Despite compliance with Houthi demands, obstruction and looting of humanitarian persists
International aid worker describes Houthi abuse of humanitarian assistance
Since taking control of Yemen’s capital Sana’a five years ago, the Houthis have consistently been accused of obstructing international and local aid organizations, looting aid shipments and imposing unofficial taxes on aid projects in areas under their control. The United Nations’ World Food Program partially suspended operations in Sana’a in June, after several unsuccessful attempts to end the looting.
Humanitarian workers complain that the Houthis seek direct control over the distribution of aid shipments and funding from international donors. In the latter half of 2019, Houthi interference has forced some organizations to relocate their relief projects to southern governorates controlled by the internationally recognized government of President Abdrabbuh Mansour Hadi.
A field coordinator for an international aid organization in Aden told Almasdar Online that the Houthi demands have increased in the last two years, despite the organizations’ compliance with Houthi legal procedures and tax payments.
"Humanitarian workers in Houthi-controlled areas are prohibited from carrying out field surveys and selecting beneficiaries," said the coordinator, who asked not to be named because he was not authorized to speak officially. Additionally, the Houthis try to control relief organizations’ scope of work and demand that projects are implemented in and serve beneficiaries decided by the Houthis to ensure that aid reaches its members and fighters, he said.

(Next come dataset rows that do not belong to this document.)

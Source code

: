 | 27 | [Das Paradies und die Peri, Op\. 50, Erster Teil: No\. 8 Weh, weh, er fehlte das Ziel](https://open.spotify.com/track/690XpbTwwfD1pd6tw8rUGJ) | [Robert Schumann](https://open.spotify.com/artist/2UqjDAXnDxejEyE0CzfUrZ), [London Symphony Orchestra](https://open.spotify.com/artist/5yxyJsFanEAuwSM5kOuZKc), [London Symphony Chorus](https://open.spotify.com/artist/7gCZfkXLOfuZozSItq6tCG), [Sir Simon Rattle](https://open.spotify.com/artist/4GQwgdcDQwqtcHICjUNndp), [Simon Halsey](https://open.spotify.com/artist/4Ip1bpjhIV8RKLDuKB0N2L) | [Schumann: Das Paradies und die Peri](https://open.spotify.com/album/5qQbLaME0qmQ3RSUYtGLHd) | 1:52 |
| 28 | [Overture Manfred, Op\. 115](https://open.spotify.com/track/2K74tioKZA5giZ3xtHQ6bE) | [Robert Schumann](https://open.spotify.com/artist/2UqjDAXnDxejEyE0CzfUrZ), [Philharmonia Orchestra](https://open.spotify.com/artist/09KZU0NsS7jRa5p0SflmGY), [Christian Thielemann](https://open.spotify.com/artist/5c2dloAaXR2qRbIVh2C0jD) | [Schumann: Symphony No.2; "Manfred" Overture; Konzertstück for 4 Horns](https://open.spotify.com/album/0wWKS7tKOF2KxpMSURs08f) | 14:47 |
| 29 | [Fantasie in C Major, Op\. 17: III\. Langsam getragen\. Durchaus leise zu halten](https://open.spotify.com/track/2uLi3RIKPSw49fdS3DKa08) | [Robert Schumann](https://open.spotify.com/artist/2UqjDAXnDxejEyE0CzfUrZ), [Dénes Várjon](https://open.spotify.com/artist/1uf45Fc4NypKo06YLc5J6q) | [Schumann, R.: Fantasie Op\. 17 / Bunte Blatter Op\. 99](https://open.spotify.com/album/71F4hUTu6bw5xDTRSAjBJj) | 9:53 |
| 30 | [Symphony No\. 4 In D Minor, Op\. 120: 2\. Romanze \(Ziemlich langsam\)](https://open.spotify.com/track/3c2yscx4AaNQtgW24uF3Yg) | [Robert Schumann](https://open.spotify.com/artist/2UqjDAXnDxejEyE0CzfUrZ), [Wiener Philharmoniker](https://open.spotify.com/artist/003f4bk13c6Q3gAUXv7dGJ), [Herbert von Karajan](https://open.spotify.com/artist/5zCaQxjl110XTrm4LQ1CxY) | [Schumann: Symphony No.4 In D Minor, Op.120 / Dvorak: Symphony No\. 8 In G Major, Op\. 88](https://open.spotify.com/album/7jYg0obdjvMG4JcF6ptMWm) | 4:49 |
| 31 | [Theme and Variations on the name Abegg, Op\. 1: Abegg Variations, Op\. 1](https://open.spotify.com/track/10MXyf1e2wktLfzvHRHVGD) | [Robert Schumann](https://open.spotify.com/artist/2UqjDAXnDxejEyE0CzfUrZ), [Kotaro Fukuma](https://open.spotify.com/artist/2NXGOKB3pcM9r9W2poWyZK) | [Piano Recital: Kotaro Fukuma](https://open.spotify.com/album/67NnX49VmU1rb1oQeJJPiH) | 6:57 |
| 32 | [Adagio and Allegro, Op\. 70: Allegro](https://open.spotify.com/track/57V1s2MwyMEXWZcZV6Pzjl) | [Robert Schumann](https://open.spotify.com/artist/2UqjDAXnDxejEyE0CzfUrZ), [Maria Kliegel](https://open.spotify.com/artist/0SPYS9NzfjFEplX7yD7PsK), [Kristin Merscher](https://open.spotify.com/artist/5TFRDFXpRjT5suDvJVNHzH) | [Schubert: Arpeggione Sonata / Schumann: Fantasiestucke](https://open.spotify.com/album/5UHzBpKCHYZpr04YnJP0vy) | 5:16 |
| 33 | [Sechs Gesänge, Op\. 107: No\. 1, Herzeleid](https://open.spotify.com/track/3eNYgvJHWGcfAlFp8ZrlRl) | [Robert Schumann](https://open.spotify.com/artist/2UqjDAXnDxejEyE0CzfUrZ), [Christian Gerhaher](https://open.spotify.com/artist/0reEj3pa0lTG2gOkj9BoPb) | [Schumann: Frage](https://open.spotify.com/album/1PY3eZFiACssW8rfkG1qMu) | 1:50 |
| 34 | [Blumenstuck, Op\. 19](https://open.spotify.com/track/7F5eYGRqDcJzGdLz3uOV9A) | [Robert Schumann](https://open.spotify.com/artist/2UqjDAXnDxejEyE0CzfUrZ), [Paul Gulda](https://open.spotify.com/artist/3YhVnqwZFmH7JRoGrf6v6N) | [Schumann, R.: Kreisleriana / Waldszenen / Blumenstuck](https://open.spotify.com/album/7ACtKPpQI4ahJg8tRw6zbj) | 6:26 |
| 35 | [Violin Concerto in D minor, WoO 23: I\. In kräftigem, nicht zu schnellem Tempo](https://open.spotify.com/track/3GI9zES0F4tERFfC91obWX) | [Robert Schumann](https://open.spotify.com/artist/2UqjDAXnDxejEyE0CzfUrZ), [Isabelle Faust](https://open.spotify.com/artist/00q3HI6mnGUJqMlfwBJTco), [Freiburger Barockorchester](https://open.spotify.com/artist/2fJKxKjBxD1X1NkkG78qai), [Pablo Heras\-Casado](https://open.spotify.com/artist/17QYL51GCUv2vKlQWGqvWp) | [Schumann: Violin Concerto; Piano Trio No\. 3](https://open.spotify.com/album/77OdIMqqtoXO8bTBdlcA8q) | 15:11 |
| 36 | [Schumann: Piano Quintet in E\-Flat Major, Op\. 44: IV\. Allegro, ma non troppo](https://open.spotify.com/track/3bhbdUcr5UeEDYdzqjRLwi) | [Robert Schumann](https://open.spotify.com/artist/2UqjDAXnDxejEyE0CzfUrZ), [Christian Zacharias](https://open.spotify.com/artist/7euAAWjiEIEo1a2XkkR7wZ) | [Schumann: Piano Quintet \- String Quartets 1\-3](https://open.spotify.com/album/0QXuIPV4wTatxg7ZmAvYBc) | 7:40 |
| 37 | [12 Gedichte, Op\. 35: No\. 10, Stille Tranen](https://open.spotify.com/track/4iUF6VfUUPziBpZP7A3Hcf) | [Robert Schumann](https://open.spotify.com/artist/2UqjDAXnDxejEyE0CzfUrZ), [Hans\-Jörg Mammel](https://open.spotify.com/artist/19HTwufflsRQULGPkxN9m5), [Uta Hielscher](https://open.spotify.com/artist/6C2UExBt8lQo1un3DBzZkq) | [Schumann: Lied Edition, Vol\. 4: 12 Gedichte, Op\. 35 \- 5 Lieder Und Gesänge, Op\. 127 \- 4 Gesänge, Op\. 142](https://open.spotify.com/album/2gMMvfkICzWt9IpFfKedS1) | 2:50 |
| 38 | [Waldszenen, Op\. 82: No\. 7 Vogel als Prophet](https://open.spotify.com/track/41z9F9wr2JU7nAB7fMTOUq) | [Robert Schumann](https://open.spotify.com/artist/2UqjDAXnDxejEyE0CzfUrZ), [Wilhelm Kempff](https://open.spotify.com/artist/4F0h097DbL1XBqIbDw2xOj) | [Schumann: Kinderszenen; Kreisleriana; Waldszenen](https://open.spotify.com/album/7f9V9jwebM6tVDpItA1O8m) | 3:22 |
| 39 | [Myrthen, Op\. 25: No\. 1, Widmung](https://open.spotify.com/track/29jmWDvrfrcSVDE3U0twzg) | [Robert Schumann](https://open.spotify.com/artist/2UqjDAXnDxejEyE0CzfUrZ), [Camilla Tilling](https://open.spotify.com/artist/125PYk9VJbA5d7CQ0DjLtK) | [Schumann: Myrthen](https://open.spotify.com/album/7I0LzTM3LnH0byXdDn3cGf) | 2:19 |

“While distributing food aid with international relief organizations in Hodeidah governorate, I witnessed the local Houthi leader receive dozens of cases of goods and turn around and sell them in front of me to merchants,” he said.

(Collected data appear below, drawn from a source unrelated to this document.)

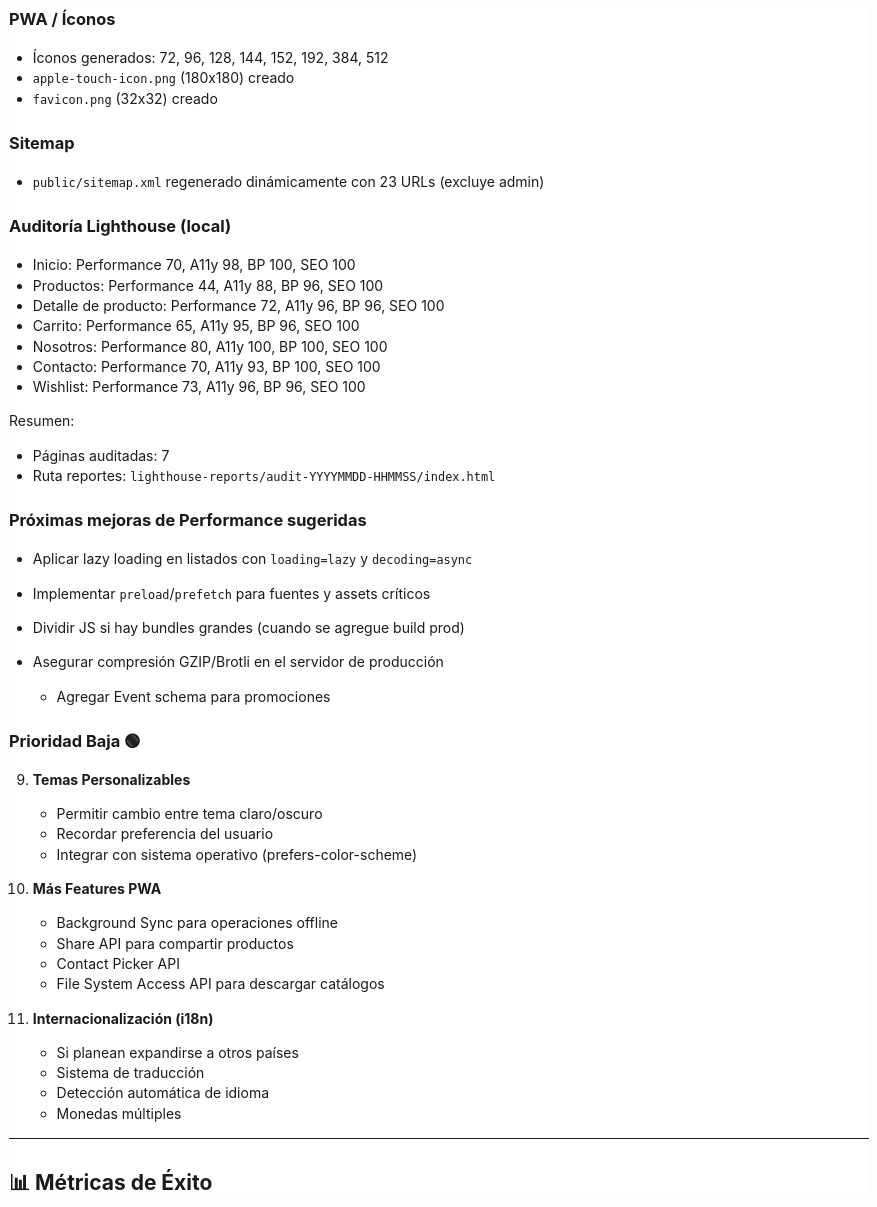 ### PWA / Íconos
- Íconos generados: 72, 96, 128, 144, 152, 192, 384, 512
- `apple-touch-icon.png` (180x180) creado
- `favicon.png` (32x32) creado

### Sitemap
- `public/sitemap.xml` regenerado dinámicamente con 23 URLs (excluye admin)

### Auditoría Lighthouse (local)
- Inicio: Performance 70, A11y 98, BP 100, SEO 100
- Productos: Performance 44, A11y 88, BP 96, SEO 100
- Detalle de producto: Performance 72, A11y 96, BP 96, SEO 100
- Carrito: Performance 65, A11y 95, BP 96, SEO 100
- Nosotros: Performance 80, A11y 100, BP 100, SEO 100
- Contacto: Performance 70, A11y 93, BP 100, SEO 100
- Wishlist: Performance 73, A11y 96, BP 96, SEO 100

Resumen:
- Páginas auditadas: 7
- Ruta reportes: `lighthouse-reports/audit-YYYYMMDD-HHMMSS/index.html`

### Próximas mejoras de Performance sugeridas
- Aplicar lazy loading en listados con `loading=lazy` y `decoding=async`
- Implementar `preload`/`prefetch` para fuentes y assets críticos
- Dividir JS si hay bundles grandes (cuando se agregue build prod)
- Asegurar compresión GZIP/Brotli en el servidor de producción

   - Agregar Event schema para promociones

### Prioridad Baja 🟢

9. **Temas Personalizables**
   - Permitir cambio entre tema claro/oscuro
   - Recordar preferencia del usuario
   - Integrar con sistema operativo (prefers-color-scheme)

10. **Más Features PWA**
    - Background Sync para operaciones offline
    - Share API para compartir productos
    - Contact Picker API
    - File System Access API para descargar catálogos

11. **Internacionalización (i18n)**
    - Si planean expandirse a otros países
    - Sistema de traducción
    - Detección automática de idioma
    - Monedas múltiples

---

## 📊 Métricas de Éxito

In Sana’a, the aid coordinator said he saw a Houthi official with a military escort receive food baskets and give them directly to people who were in his personal car.
The practice of picking and choosing of beneficiaries to benefit Houthi political aims, while thousands of families who are supposed to receive the aid suffer, has become normalized in Houthi-controlled areas.

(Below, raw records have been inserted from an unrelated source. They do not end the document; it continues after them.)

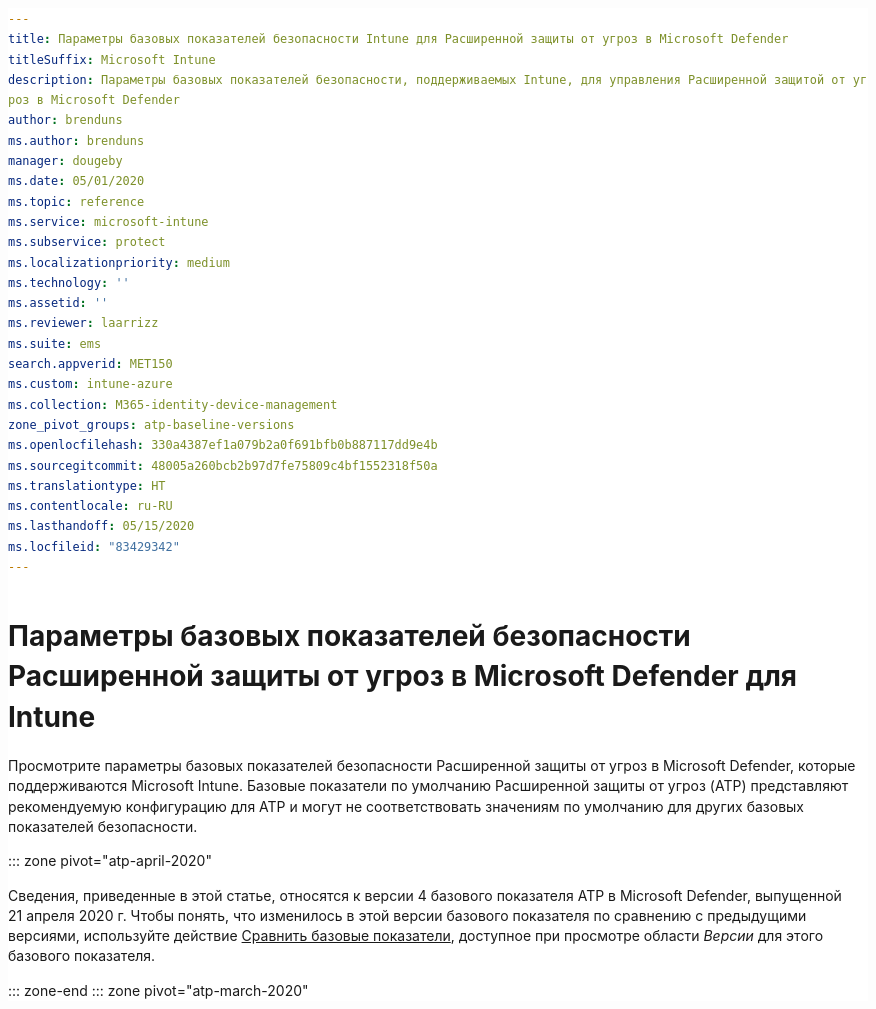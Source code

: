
 ```yaml
---
title: Параметры базовых показателей безопасности Intune для Расширенной защиты от угроз в Microsoft Defender
titleSuffix: Microsoft Intune
description: Параметры базовых показателей безопасности, поддерживаемых Intune, для управления Расширенной защитой от угроз в Microsoft Defender
author: brenduns
ms.author: brenduns
manager: dougeby
ms.date: 05/01/2020
ms.topic: reference
ms.service: microsoft-intune
ms.subservice: protect
ms.localizationpriority: medium
ms.technology: ''
ms.assetid: ''
ms.reviewer: laarrizz
ms.suite: ems
search.appverid: MET150
ms.custom: intune-azure
ms.collection: M365-identity-device-management
zone_pivot_groups: atp-baseline-versions
ms.openlocfilehash: 330a4387ef1a079b2a0f691bfb0b887117dd9e4b
ms.sourcegitcommit: 48005a260bcb2b97d7fe75809c4bf1552318f50a
ms.translationtype: HT
ms.contentlocale: ru-RU
ms.lasthandoff: 05/15/2020
ms.locfileid: "83429342"
---
```



# <a name="microsoft-defender-advanced-threat-protection-baseline-settings-for-intune"></a>Параметры базовых показателей безопасности Расширенной защиты от угроз в Microsoft Defender для Intune

Просмотрите параметры базовых показателей безопасности Расширенной защиты от угроз в Microsoft Defender, которые поддерживаются Microsoft Intune. Базовые показатели по умолчанию Расширенной защиты от угроз (ATP) представляют рекомендуемую конфигурацию для ATP и могут не соответствовать значениям по умолчанию для других базовых показателей безопасности.

::: zone pivot="atp-april-2020"

Сведения, приведенные в этой статье, относятся к версии 4 базового показателя ATP в Microsoft Defender, выпущенной 21 апреля 2020 г. Чтобы понять, что изменилось в этой версии базового показателя по сравнению с предыдущими версиями, используйте действие [Сравнить базовые показатели](../protect/security-baselines.md#compare-baseline-versions), доступное при просмотре области *Версии* для этого базового показателя.

::: zone-end
::: zone pivot="atp-march-2020"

In a late November meeting with the UN Security Council, UN Assistant Secretary-General for Humanitarian Affairs Ursula Mueller criticized the Houthis for restricting relief operation in its areas of control and attempting to control them.
The Houthis, meanwhile, accuse UN humanitarian and relief organizations in Yemen of manipulating donor funds.
On Nov. 6, the Houthis established the Supreme Council for the Administration and Coordination of Humanitarian Affairs and International Cooperation as an alternative to the National Commission for The Management and Coordination of Humanitarian Affairs (NAMCHA).
In the text of the decree forming the new aid oversight body, the Houthis demand two percent of each project approved by the organization, in addition to incentives paid by the United Nations Office for the Coordination of Humanitarian Affairs (OCHA).